## Task prompt
Every record below must be copied exactly, with images dropped.

## Records supplied
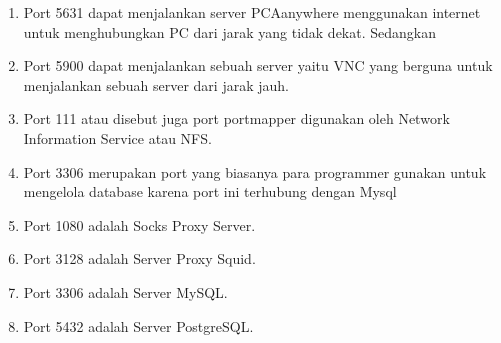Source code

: \documentclass[12pt,a4paper]{article}
\begin{document}
\begin{enumerate}
\item Port 5631 dapat menjalankan server PCAanywhere menggunakan internet untuk menghubungkan PC dari jarak yang tidak dekat.
Sedangkan 
\item Port 5900 dapat menjalankan sebuah server yaitu VNC yang berguna untuk menjalankan sebuah server dari jarak jauh.
\item Port 111 atau disebut juga port portmapper digunakan oleh Network Information Service atau NFS.
\item Port 3306 merupakan port yang biasanya para programmer gunakan untuk mengelola database karena port ini terhubung dengan Mysql
\item Port 1080 adalah Socks Proxy Server.
\item Port 3128 adalah Server Proxy Squid.
\item Port 3306 adalah Server MySQL.
\item Port 5432 adalah Server PostgreSQL.

\end{enumerate}
\end{document}
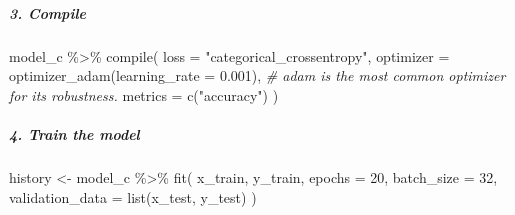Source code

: \documentclass[
]{article}
\newenvironment{Shaded}{\begin{snugshade}}{\end{snugshade}}
\newcommand{\AttributeTok}[1]{\textcolor[rgb]{0.77,0.63,0.00}{#1}}
\newcommand{\CommentTok}[1]{\textcolor[rgb]{0.56,0.35,0.01}{\textit{#1}}}
\newcommand{\DecValTok}[1]{\textcolor[rgb]{0.00,0.00,0.81}{#1}}
\newcommand{\FloatTok}[1]{\textcolor[rgb]{0.00,0.00,0.81}{#1}}
\newcommand{\FunctionTok}[1]{\textcolor[rgb]{0.00,0.00,0.00}{#1}}
\newcommand{\NormalTok}[1]{#1}
\newcommand{\OtherTok}[1]{\textcolor[rgb]{0.56,0.35,0.01}{#1}}
\newcommand{\SpecialCharTok}[1]{\textcolor[rgb]{0.00,0.00,0.00}{#1}}
\newcommand{\StringTok}[1]{\textcolor[rgb]{0.31,0.60,0.02}{#1}}
\begin{document}
\hypertarget{compile-1}{%
\subparagraph{3. Compile}\label{compile-1}}

\begin{Shaded}
\begin{Highlighting}[]
\NormalTok{model\_c }\SpecialCharTok{\%\textgreater{}\%} \FunctionTok{compile}\NormalTok{(}
  \AttributeTok{loss =} \StringTok{"categorical\_crossentropy"}\NormalTok{,}
  \AttributeTok{optimizer =} \FunctionTok{optimizer\_adam}\NormalTok{(}\AttributeTok{learning\_rate =} \FloatTok{0.001}\NormalTok{),  }\CommentTok{\# adam is the most common optimizer for its robustness.}
  \AttributeTok{metrics =} \FunctionTok{c}\NormalTok{(}\StringTok{"accuracy"}\NormalTok{)}
\NormalTok{)}
\end{Highlighting}
\end{Shaded}

\hypertarget{train-the-model-1}{%
\subparagraph{4. Train the model}\label{train-the-model-1}}

\begin{Shaded}
\begin{Highlighting}[]
\NormalTok{history }\OtherTok{\textless{}{-}}\NormalTok{ model\_c }\SpecialCharTok{\%\textgreater{}\%} \FunctionTok{fit}\NormalTok{(}
\NormalTok{  x\_train, y\_train,}
  \AttributeTok{epochs =} \DecValTok{20}\NormalTok{,}
  \AttributeTok{batch\_size =} \DecValTok{32}\NormalTok{,}
  \AttributeTok{validation\_data =} \FunctionTok{list}\NormalTok{(x\_test, y\_test)}
\NormalTok{)}
\end{Highlighting}
\end{Shaded}
\end{document}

## Reply to the task
Source code

: \documentclass[12pt,a4paper]{article}
\begin{document}
\begin{enumerate}
\item Port 5631 dapat menjalankan server PCAanywhere menggunakan internet untuk menghubungkan PC dari jarak yang tidak dekat.
Sedangkan 
\item Port 5900 dapat menjalankan sebuah server yaitu VNC yang berguna untuk menjalankan sebuah server dari jarak jauh.
\item Port 111 atau disebut juga port portmapper digunakan oleh Network Information Service atau NFS.
\item Port 3306 merupakan port yang biasanya para programmer gunakan untuk mengelola database karena port ini terhubung dengan Mysql
\item Port 1080 adalah Socks Proxy Server.
\item Port 3128 adalah Server Proxy Squid.
\item Port 3306 adalah Server MySQL.
\item Port 5432 adalah Server PostgreSQL.

\end{enumerate}
\end{document}
Source code

: \documentclass[
]{article}
\newenvironment{Shaded}{\begin{snugshade}}{\end{snugshade}}
\newcommand{\AttributeTok}[1]{\textcolor[rgb]{0.77,0.63,0.00}{#1}}
\newcommand{\CommentTok}[1]{\textcolor[rgb]{0.56,0.35,0.01}{\textit{#1}}}
\newcommand{\DecValTok}[1]{\textcolor[rgb]{0.00,0.00,0.81}{#1}}
\newcommand{\FloatTok}[1]{\textcolor[rgb]{0.00,0.00,0.81}{#1}}
\newcommand{\FunctionTok}[1]{\textcolor[rgb]{0.00,0.00,0.00}{#1}}
\newcommand{\NormalTok}[1]{#1}
\newcommand{\OtherTok}[1]{\textcolor[rgb]{0.56,0.35,0.01}{#1}}
\newcommand{\SpecialCharTok}[1]{\textcolor[rgb]{0.00,0.00,0.00}{#1}}
\newcommand{\StringTok}[1]{\textcolor[rgb]{0.31,0.60,0.02}{#1}}
\begin{document}
\hypertarget{compile-1}{%
\subparagraph{3. Compile}\label{compile-1}}

\begin{Shaded}
\begin{Highlighting}[]
\NormalTok{model\_c }\SpecialCharTok{\%\textgreater{}\%} \FunctionTok{compile}\NormalTok{(}
  \AttributeTok{loss =} \StringTok{"categorical\_crossentropy"}\NormalTok{,}
  \AttributeTok{optimizer =} \FunctionTok{optimizer\_adam}\NormalTok{(}\AttributeTok{learning\_rate =} \FloatTok{0.001}\NormalTok{),  }\CommentTok{\# adam is the most common optimizer for its robustness.}
  \AttributeTok{metrics =} \FunctionTok{c}\NormalTok{(}\StringTok{"accuracy"}\NormalTok{)}
\NormalTok{)}
\end{Highlighting}
\end{Shaded}

\hypertarget{train-the-model-1}{%
\subparagraph{4. Train the model}\label{train-the-model-1}}

\begin{Shaded}
\begin{Highlighting}[]
\NormalTok{history }\OtherTok{\textless{}{-}}\NormalTok{ model\_c }\SpecialCharTok{\%\textgreater{}\%} \FunctionTok{fit}\NormalTok{(}
\NormalTok{  x\_train, y\_train,}
  \AttributeTok{epochs =} \DecValTok{20}\NormalTok{,}
  \AttributeTok{batch\_size =} \DecValTok{32}\NormalTok{,}
  \AttributeTok{validation\_data =} \FunctionTok{list}\NormalTok{(x\_test, y\_test)}
\NormalTok{)}
\end{Highlighting}
\end{Shaded}
\end{document}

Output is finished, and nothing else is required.